Starting in October, Comprehensive Assessment Program scores that would be accepted on applications by Taiwanese students at Chinese universities are to be lowered from the second category, or scores in the 75th percentile, to the third category, or scores in the 50th percentile.
The policy means that more than half of Taiwanese high-school students could apply for admission at Chinese universities, Department of Higher Education Deputy Director-General Chu Chun-chang (朱俊彰) said.
The policy is not uncommon, but there will not likely be a lot of students applying at Chinese universities in the short term, Chu said.
The question is how Taiwanese universities will maintain their competitive edge compared with Chinese universities, he said.
The ministry wants to promote more student-centered teaching methods at higher-education facilities, while seeking to increase education-related innovations and research abilities, Chu said.
Chu said that because the nation only recognizes diplomas from 151 universities in China, unless a student does not intend to return to Taiwan to work, studying in China presents some risks regarding vocational opportunities.

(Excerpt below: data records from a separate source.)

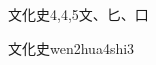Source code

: \begin{entry}{文化史}{4,4,5}{⽂、⼔、⼝}
  \begin{phonetics}{文化史}{wen2hua4shi3}
  \end{phonetics}
\end{entry}

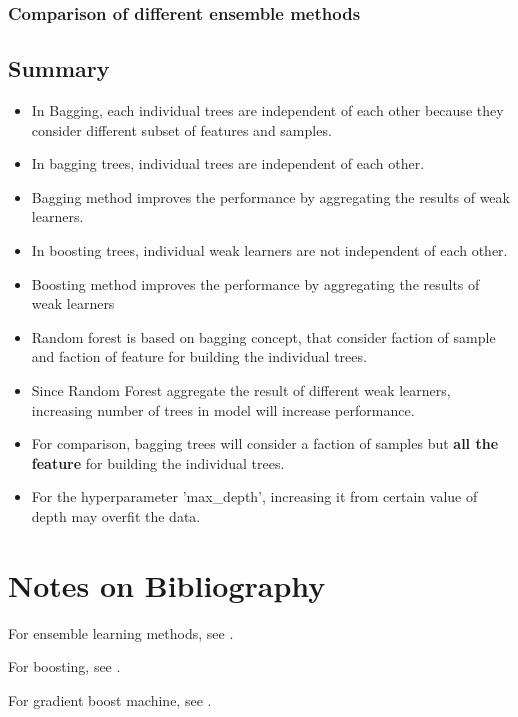 \begin{refsection}
\begin{remark}
	
\end{remark}


\subsubsection{Comparison of different ensemble methods}


\subsection{Summary}

\begin{itemize}
	\item  In Bagging, each individual trees are independent of each other because they consider different subset of features and samples.
	\item In bagging trees, individual trees are independent of each other.
	\item Bagging method improves the performance by aggregating the results of weak learners.
\end{itemize}

\begin{itemize}
	\item In boosting trees, individual weak learners are not independent of each other.
	\item Boosting method improves the performance by aggregating the results of weak learners
\end{itemize}


\begin{itemize}
	\item Random forest is based on bagging concept, that consider faction of sample and faction of feature for building the individual trees.
	\item Since Random Forest aggregate the result of different weak learners, increasing number of trees in model will increase performance.  
	\item For comparison, bagging trees will consider a faction of samples but \textbf{all the feature} for building the individual trees.
\end{itemize}

\begin{itemize}
	\item For the hyperparameter 'max\_depth', increasing it from  certain value of depth may overfit the data.
\end{itemize}

\section{Notes on Bibliography}
For ensemble learning methods, see \cite{seni2010ensemble}.

For boosting, see \cite{schapire2012boosting}.

For gradient boost machine, see \cite{friedman2001greedy}.

\printbibliography
\end{refsection}




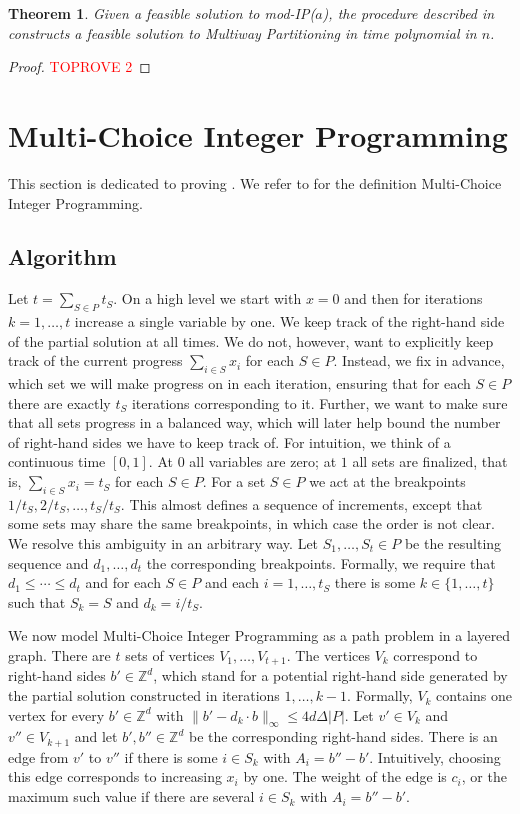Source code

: \documentclass{article}
\newcommand{\Z}{\mathbb{Z}}
\newcommand{\mIP}{mod-IP($a$)}
\newtheorem{theorem}{Theorem}
\begin{document}
\begin{theorem}
	Given a feasible solution to \mIP, the procedure described in  constructs a feasible
	solution to Multiway Partitioning in time polynomial in $n$.
\end{theorem}
\begin{proof}\textcolor{red}{TOPROVE 2}\end{proof}


\section{Multi-Choice Integer Programming}
\label{sec:ilp}
This section is dedicated to proving .
We refer to  for the definition Multi-Choice Integer Programming.

\subsection{Algorithm}\label{sec:steinitz-alg}
Let $t = \sum_{S\in P} t_S$.
On a high level we start with $x = 0$ and then for iterations $k=1,\dotsc,t$ increase a single variable by one.
We keep track of the right-hand side of the partial solution at all times. We do not, however, want to
explicitly keep track of the current progress $\sum_{i\in S} x_i$ for each $S\in P$.
Instead, we fix in advance, which set we will make progress on in each iteration, ensuring that for each $S\in P$
there are exactly $t_S$ iterations corresponding to it.
Further, we want to make sure that all sets progress in a balanced way, which will later help bound the number
of right-hand sides we have to keep track of.
For intuition, we think of a continuous time $[0, 1]$. At $0$ all variables are zero; at $1$ all
sets are finalized, that is, $\sum_{i\in S} x_i = t_S$ for each $S\in P$.
For a set $S\in P$ we act at the breakpoints $1/t_S, 2/t_S,\dotsc,t_S/t_S$.
This almost defines a sequence of increments, except that some sets may share the same breakpoints, in which
case the order is not clear.
We resolve this ambiguity in an arbitrary way.
Let $S_1,\dotsc,S_t \in P$ be the resulting sequence and $d_1,\dotsc,d_t$ the corresponding breakpoints.
Formally, we require that $d_1\le \cdots \le d_t$ and for each $S\in P$ and each $i=1,\dotsc,t_S$ there
is some $k \in \{1,\dotsc,t\}$ such that $S_k = S$ and $d_k = i/t_S$.

We now model Multi-Choice Integer Programming as a path problem in a layered graph. There are $t$ sets
of vertices $V_1,\dotsc,V_{t+1}$. The vertices $V_k$ correspond to right-hand sides $b'\in \Z^d$,
which stand for a potential right-hand side generated by the partial solution constructed in iterations $1,\dotsc,k-1$.
Formally,
$V_k$ contains one vertex for every $b'\in \Z^d$ with $\|b' - d_k \cdot b \|_{\infty}\le 4 d\Delta |P|$.
Let $v'\in V_k$ and $v'' \in V_{k+1}$ and let $b', b'' \in \Z^d$ be the corresponding right-hand sides.
There is an edge from $v'$ to $v''$ if there is some $i\in S_k$ with $A_i = b'' - b'$.
Intuitively, choosing this edge corresponds to increasing $x_i$ by one. The weight of the edge is $c_i$,
or the maximum such value if there are several $i\in S_k$ with $A_i = b'' - b'$.
\end{document}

After amendments to the University Act (大學法), the Junior College Act (專科學校法) and the Act Governing Relations Between the People of the Taiwan Area and the Mainland Area (台灣地區與大陸地區人民關係條例) in 2010, the number of Chinese students in Taiwan is 9,300, while there are 10,000 Taiwanese studying in China, Chu said.
The numbers from each side have remained balanced, with about 1,200 Chinese students arriving each year, Chu said.
The government will not implement Chinese-style policies and will leave it up to each student to decide if they want to enrol at a university in China, Chu said.